A fascinating read, although not particularly revolutionary for me, as I already hold to the belief that young adults are much more capable than most people give them credit for. But Epstein puts it together articulately and presents some historical pretext as well as research findings and ethnographic studies that I wasn’t aware of previously. (For more information about Epstein and his book, check out this Psychology Today article.)

As an amusing cosmic synchronicity, fosteronfilm mentioned that he’d heard my advisor in graduate school, Dr. Laura Berk, on NPR the other day but couldn’t remember what the subject matter was. I continue to hold Dr. Berk in the highest of regard and esteem (I’m also co-author with her on a textbook resource on Child Development—my first taste of that oh-so-addictive “name in print” goodness). So I went out to the NPR website and discovered this article, “The Bryant Park Project,” focusing on play and child development, particularly with regard to executive function—of which a central aspect is the ability to self-regulate**. And I thought it most telling that there’s been a marked decrease in childrens’ ability to self-regulate in the last six decades or so. The fanaticism to safeguard children from the world is retarding the natural rate of maturity and creating increasingly incapable young people.

Gripping stuff (to me, at least), even if it paints a rather bleak prognosis for the state of personal accountability, sound judgment, and capability in general for present and future generations.


* We’ve agreed that if I have to stay at work past 9PM that he’ll come get me rather than me taking the train home.
**Executive function and self-regulation is a good predictor of future achievement and well-being. From the article: “Poor executive function is associated with high dropout rates, drug use and crime.

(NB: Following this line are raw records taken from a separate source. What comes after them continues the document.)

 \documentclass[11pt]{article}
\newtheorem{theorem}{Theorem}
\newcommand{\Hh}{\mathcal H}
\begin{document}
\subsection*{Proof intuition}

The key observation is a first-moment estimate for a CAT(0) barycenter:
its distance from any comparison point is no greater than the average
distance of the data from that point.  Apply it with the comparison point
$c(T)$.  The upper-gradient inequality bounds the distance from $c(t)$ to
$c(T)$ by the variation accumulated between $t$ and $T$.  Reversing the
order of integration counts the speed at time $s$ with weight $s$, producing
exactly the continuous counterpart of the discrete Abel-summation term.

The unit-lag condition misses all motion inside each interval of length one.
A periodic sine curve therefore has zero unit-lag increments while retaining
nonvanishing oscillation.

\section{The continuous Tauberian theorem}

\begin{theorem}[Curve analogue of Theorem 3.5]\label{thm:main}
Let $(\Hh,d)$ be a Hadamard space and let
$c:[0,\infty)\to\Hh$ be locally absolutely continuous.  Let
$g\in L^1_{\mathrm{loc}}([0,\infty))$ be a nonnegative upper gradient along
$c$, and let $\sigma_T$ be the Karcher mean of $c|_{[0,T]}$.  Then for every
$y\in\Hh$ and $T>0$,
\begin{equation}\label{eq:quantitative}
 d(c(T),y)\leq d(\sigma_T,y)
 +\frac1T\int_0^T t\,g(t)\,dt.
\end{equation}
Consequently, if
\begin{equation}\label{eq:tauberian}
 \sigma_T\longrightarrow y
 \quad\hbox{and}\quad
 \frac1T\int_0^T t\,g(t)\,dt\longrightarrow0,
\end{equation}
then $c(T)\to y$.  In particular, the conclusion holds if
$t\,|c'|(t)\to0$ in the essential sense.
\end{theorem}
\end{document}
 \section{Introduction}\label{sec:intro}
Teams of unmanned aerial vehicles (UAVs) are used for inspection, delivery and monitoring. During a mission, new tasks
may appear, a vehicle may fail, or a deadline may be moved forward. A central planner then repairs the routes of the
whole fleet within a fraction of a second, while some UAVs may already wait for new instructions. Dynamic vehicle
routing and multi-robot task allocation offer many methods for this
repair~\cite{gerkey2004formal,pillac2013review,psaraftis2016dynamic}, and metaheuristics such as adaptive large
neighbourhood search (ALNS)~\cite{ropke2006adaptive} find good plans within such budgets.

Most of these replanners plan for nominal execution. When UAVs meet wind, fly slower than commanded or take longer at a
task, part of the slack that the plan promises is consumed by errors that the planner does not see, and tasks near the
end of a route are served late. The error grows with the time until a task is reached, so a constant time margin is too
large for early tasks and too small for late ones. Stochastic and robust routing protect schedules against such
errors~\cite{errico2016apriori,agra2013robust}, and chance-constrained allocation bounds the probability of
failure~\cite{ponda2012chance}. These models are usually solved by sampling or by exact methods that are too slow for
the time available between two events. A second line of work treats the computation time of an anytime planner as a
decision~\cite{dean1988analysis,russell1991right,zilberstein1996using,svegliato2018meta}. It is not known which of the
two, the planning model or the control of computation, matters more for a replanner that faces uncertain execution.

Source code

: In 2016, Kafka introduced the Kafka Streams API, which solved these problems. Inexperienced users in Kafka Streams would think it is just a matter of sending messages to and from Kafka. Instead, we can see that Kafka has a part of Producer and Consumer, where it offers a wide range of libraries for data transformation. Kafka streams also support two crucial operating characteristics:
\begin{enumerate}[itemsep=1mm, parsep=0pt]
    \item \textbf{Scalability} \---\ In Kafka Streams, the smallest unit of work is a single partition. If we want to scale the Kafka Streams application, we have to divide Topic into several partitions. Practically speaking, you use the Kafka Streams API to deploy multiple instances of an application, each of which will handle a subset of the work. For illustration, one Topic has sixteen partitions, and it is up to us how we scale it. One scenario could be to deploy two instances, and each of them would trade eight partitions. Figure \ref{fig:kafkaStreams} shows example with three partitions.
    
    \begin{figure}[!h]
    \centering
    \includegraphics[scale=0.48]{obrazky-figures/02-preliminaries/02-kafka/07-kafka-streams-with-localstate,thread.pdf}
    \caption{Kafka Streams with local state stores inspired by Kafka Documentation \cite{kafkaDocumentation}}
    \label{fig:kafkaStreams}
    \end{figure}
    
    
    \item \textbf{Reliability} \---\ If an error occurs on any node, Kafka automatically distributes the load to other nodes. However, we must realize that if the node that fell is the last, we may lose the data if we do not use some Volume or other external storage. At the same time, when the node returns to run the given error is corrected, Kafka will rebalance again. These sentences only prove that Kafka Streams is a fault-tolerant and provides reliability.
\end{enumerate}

In fact, good executive function is a better predictor of success in school than a child’s IQ. Children who are able to manage their feelings and pay attention are better able to learn. As executive function researcher Laura Berk explains, ‘Self-regulation predicts effective development in virtually every domain.'”

   


Writing Stuff

Got a(nother) note from a writer asking me whether a review had been published of his collection yet. Not an unusual occurrence, save that this is the third or so such note I’ve gotten from him. And also that he continues to address me as “Dear Editor.” It’s not hard to find my name on The Fix‘s website. Really, it’s not. But it is hard for me to feel disposed to respond to someone who doesn’t take the trouble to address me by name. Maybe I should reply “Dear Writer”…

Yeah, yeah. I’m feeling snarky. Blah. It’s been a taxing couple weeks.

Received:
• 76-day SALE of “Megumi’s Fire” to the Fantasist Enterprises Paper Blossoms, Sharpened Steel anthology. Woot! I lost count of how many people sent me a heads up when these GLs went up, but thankyouthankyou to each of y’all!

Session 2008: Day 11

Got up extra early this morning to vote. I voted. A less exciting undertaking in practice than theory.

So, yeah, my life = blurred frenetic haze of legislative editing punctuated by non-legislative editing for The Fix.

I’m finding the editing mindset a bit hard to break out of…in an OCD sort of way. dude_the was here* for our annual Superbowl shindig (the only football game I watch), and we were out doing the Saturday beer run at the Wine Shop. Not being much of an alcohol drinker (or buyer), I amused myself by reading the wine descriptions. Three sentences in, I found myself with pen in hand, busily adding in the missing serial commas. fosteronfilm dragged me away before I could finish (or attract the ire of the shopkeeps). *twitch*

But we’re now on Day 11, over one-quarter of the way through Session 2008. Rah.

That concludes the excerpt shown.